Madani Younis has announced his first season as artistic director of the Bush Theatre at its new home on Uxbridge road.

Highlights include Lee Mattinson’s Chalet Lines presented in a first time association with Live Theatre Newcastle, Amir Nizar Zuabi’s The Beloved as part of World Stages London, and the world premiere of BAFTA winner Dominic Savage’s first work for the stage, Fear, which the writer will also direct.

Friends star David Schwimmer will also make his debut at the new writing venue directing Sabrina Mahfouz’s Dry Ice, which will run in tandem with You’re Not Like the Other Girls Chrissy by Caroline Horton under the banner Encounters (8-11 May).

The season, which Younis said today will “reflect the breadth of my intent”, also sees the Bush enter a new collaboration with Kudos film and TV company to co-develop the next generation of playwrights and screenwriters.

Younis added: “You don’t come to the Bush Theatre because you want a hug - you come to be provoked … In my first season as artistic director I am keen to push the boundaries of the company’s new home and fully realise the performative value of this space.”

As well as the productions he also announced the appointment of Omar Elerian as his associate director; and Che Walker, Caroline Horton and Sabrina Mahfouz as associate artists. The Bush will also engage with a series of associate companies – including Iron Shoes, Greyscale, Julie’s Bicycle and Theatre Ad Infinitum. 

New collaborations

The spring/summer season opens in the main space, from 12 April to 5 May (previews from 6 April), with the premiere of Lee Mattinson’s Chalet Lines. The play, set in Butlins Skegness, is billed as "a shockingly funny journey through five decades of birthdays, weddings and hen dos which asks do all women inevitably become like their mothers?"
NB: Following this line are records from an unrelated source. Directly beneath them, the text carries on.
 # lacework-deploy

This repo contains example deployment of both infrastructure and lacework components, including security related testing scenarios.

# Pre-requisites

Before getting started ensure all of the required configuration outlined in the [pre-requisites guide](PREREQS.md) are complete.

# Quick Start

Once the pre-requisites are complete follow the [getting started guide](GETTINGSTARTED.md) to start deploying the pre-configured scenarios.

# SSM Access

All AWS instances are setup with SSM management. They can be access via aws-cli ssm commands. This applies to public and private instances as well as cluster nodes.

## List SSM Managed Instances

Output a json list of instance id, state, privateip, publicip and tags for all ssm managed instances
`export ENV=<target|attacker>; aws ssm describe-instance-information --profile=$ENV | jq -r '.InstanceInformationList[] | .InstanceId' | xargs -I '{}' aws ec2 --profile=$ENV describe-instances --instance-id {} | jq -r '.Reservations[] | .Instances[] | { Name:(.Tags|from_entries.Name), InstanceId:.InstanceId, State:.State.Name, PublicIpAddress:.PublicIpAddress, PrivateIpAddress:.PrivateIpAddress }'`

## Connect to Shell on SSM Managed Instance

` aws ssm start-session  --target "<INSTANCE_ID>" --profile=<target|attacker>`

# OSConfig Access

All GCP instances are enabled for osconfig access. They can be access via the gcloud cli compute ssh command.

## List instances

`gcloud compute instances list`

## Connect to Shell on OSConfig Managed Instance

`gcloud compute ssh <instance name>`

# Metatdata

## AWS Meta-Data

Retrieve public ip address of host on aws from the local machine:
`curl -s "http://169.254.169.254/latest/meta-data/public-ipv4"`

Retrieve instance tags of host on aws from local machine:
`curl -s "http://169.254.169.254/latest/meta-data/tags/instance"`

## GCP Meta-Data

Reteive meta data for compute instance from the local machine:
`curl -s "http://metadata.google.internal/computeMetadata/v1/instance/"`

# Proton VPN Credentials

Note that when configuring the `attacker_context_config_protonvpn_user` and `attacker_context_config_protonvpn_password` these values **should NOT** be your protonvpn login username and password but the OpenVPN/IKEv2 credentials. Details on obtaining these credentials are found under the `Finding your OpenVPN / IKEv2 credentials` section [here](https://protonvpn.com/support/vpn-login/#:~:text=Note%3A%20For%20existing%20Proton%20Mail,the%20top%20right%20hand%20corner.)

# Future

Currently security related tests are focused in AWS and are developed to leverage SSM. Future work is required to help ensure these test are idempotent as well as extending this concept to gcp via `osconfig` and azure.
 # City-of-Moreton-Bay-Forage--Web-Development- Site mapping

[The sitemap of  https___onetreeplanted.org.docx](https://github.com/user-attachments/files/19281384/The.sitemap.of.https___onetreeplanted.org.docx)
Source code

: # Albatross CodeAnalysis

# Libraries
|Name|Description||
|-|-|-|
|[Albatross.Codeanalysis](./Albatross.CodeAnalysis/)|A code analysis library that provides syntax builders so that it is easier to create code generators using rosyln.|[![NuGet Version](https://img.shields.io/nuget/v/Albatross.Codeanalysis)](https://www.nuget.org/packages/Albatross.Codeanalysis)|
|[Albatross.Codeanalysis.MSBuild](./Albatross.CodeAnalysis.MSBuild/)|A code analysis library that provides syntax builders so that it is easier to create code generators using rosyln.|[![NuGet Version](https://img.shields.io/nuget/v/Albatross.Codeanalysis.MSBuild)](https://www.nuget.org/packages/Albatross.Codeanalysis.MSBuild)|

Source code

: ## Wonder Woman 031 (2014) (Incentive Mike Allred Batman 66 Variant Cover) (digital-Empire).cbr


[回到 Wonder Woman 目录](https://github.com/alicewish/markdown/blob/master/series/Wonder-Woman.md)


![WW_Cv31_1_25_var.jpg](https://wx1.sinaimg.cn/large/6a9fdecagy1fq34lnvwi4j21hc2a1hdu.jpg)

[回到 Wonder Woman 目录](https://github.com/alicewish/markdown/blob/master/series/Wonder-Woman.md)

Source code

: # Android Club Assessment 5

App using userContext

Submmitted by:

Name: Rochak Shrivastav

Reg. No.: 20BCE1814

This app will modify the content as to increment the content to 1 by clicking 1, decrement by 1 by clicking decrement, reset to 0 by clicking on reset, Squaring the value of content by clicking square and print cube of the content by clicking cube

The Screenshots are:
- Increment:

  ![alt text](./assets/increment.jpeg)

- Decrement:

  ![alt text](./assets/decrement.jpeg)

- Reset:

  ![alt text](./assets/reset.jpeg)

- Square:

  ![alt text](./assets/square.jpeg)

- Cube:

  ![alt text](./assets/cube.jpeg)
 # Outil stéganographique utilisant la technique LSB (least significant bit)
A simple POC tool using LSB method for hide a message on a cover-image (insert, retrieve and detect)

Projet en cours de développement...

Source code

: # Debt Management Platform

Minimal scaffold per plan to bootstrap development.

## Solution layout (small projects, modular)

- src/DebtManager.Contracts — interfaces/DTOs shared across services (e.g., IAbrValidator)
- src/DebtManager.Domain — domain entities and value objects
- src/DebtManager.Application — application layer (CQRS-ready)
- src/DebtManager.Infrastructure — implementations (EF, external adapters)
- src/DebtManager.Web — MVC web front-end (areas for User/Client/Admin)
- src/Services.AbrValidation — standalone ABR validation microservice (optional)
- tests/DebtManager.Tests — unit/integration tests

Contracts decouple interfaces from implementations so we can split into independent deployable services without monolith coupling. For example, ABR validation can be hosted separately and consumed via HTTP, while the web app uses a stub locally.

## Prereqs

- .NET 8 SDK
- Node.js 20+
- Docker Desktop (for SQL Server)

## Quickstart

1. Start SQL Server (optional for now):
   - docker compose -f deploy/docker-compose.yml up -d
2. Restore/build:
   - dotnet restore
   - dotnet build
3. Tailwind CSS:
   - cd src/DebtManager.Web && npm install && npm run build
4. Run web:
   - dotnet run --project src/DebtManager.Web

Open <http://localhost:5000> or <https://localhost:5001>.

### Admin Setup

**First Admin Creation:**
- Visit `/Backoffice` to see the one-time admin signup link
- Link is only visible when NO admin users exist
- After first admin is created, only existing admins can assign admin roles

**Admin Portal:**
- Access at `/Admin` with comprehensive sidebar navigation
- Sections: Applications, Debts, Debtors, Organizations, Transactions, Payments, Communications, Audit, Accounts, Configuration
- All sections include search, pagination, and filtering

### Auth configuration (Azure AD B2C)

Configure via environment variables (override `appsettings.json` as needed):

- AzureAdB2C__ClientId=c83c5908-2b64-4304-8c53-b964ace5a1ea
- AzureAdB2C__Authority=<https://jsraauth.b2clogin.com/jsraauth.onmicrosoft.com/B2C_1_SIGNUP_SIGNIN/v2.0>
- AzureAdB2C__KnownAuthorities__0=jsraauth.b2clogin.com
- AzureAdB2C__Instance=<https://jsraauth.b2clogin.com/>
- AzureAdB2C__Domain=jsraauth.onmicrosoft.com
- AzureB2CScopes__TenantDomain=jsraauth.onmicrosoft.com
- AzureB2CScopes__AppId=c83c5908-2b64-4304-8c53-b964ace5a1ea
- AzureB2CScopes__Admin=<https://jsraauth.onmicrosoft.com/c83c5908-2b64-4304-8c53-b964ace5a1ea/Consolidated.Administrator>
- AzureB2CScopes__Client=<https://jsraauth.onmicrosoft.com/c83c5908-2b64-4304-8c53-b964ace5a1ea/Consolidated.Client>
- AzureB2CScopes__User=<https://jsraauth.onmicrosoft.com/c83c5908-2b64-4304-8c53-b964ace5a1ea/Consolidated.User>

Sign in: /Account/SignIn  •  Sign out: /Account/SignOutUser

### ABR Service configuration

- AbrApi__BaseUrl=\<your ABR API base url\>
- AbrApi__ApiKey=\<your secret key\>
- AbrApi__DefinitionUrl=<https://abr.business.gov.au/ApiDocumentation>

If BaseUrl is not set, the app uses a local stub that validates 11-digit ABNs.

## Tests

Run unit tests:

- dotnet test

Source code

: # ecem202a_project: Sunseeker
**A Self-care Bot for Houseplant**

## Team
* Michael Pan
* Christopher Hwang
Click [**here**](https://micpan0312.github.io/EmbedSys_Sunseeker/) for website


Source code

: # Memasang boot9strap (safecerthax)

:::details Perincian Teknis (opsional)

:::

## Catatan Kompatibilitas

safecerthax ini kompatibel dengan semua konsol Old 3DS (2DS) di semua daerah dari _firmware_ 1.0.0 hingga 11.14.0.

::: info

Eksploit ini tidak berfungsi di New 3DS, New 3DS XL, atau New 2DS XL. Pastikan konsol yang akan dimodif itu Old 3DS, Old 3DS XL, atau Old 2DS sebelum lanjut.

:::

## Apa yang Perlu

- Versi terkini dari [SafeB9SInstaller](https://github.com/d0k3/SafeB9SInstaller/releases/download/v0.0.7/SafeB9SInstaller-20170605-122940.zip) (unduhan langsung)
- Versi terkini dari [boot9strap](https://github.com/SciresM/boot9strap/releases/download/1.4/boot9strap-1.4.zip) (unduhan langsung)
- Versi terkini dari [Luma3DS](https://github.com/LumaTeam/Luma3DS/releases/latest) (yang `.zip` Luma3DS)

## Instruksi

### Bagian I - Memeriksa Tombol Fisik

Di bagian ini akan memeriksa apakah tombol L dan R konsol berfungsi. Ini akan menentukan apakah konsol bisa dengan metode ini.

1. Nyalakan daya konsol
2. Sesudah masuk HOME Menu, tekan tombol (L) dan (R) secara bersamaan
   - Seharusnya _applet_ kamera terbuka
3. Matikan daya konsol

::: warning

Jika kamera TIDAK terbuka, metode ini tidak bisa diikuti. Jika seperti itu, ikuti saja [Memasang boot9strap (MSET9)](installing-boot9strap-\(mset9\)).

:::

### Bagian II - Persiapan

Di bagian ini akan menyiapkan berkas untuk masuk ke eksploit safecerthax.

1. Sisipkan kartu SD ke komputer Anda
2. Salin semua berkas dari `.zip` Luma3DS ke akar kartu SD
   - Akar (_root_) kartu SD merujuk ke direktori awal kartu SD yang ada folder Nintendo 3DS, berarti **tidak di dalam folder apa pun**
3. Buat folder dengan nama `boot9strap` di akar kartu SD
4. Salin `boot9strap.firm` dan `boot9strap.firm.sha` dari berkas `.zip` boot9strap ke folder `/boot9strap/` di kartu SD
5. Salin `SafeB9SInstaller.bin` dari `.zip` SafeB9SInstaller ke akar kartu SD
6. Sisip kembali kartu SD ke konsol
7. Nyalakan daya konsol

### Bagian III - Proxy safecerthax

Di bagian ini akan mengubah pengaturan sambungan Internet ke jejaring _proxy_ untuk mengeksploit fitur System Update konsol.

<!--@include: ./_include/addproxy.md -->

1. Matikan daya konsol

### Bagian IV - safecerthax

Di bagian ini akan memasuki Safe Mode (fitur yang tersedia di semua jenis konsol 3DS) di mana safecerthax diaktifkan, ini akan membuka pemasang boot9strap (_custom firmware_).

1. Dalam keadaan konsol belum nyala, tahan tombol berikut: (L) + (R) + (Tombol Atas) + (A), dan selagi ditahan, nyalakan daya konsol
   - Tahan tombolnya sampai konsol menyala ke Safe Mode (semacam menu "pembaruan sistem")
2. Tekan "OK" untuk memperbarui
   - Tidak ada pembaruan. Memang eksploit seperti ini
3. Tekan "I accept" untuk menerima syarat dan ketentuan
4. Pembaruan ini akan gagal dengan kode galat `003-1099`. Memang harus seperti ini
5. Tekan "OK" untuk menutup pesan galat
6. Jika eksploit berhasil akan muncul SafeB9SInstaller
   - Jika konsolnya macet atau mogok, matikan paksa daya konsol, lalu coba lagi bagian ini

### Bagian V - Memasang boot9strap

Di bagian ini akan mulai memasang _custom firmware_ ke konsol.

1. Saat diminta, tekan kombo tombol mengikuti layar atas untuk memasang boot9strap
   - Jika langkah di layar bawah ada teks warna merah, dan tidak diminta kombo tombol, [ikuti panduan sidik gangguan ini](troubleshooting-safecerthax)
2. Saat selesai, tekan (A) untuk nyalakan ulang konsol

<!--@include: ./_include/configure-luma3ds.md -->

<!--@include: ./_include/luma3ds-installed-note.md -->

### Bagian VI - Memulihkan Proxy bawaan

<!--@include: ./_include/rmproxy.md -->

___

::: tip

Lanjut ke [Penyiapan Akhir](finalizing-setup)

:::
It marks a new collaboration with Newcastle's Live Theatre, where the production, which is directed by Younis, will transfer in the autumn. 

It's followed, from 8 to 11 May, by a double-bill of monologues. Sabrina Mahfouz's Dry Ice centres on a young stripper and is directed by former Friends star David Schwimmer, who met Mahfouz at the same club where he met his wife Zoe Buckman. The play premiered at last year's Edinburgh Fringe, and will run in rep at the Bush with Caroline Horton's You’re Not Like the Other Girls Chrissy, which charts an unlikely wartime love affair.

Next up is the world premiere of Amir Nizar Zuabi's The Beloved, a new take on the story of Abraham and Issaac. Running from 25 May to 9 June (previews from 21 May) and directed by the playwright, the cast will feature: Jonthan Bukshapen, Makram Khoury, Rami Heuberger, Rivkle Noiman, Taher Najib, Sivan Sason and Samaa Wakeem.

BAFTA award-winning documentary, film and television maker Dominic Savage will then present his first play for the stage – Fear (21 June to 14 July, previews from 18 June), which he also directs. Taking a "deeper look at what we value, and what we fear", it examines the fall out when a late night robbery goes wrong.

Meanwhile, the Studio space will host Gbolahan Obisesan's Fringe First-winning Mad About the Boy, produced in association with Iron Shoes and the Unicorn, which examines "the growing divide between the generations who gave, those who earned, and those who demand respect". Running from 28 May to 2 June, it's directed by Ria Parry and designed by James Button.

And the Bush will team up with Kudos, producer of Spooks, Life on Mars and The Hour, to launch The Bush/Kudos Writers' Co-Development Scheme. The collaboration will see the companies offer a three-day master class in September and further support for writers to develop future work for both the stage and sceen.

Madani Younis said: “The Bush has long been associated with nurturing the work of the playwrights of the future. I’m thrilled to have this opportunity to join forces with Kudos, who share so many of our values, and to take this to a new level by encouraging talented writers in both the fields of theatre and television to hone their skills, learn about both mediums with a view to commissioning the great new plays and television of the next generation.”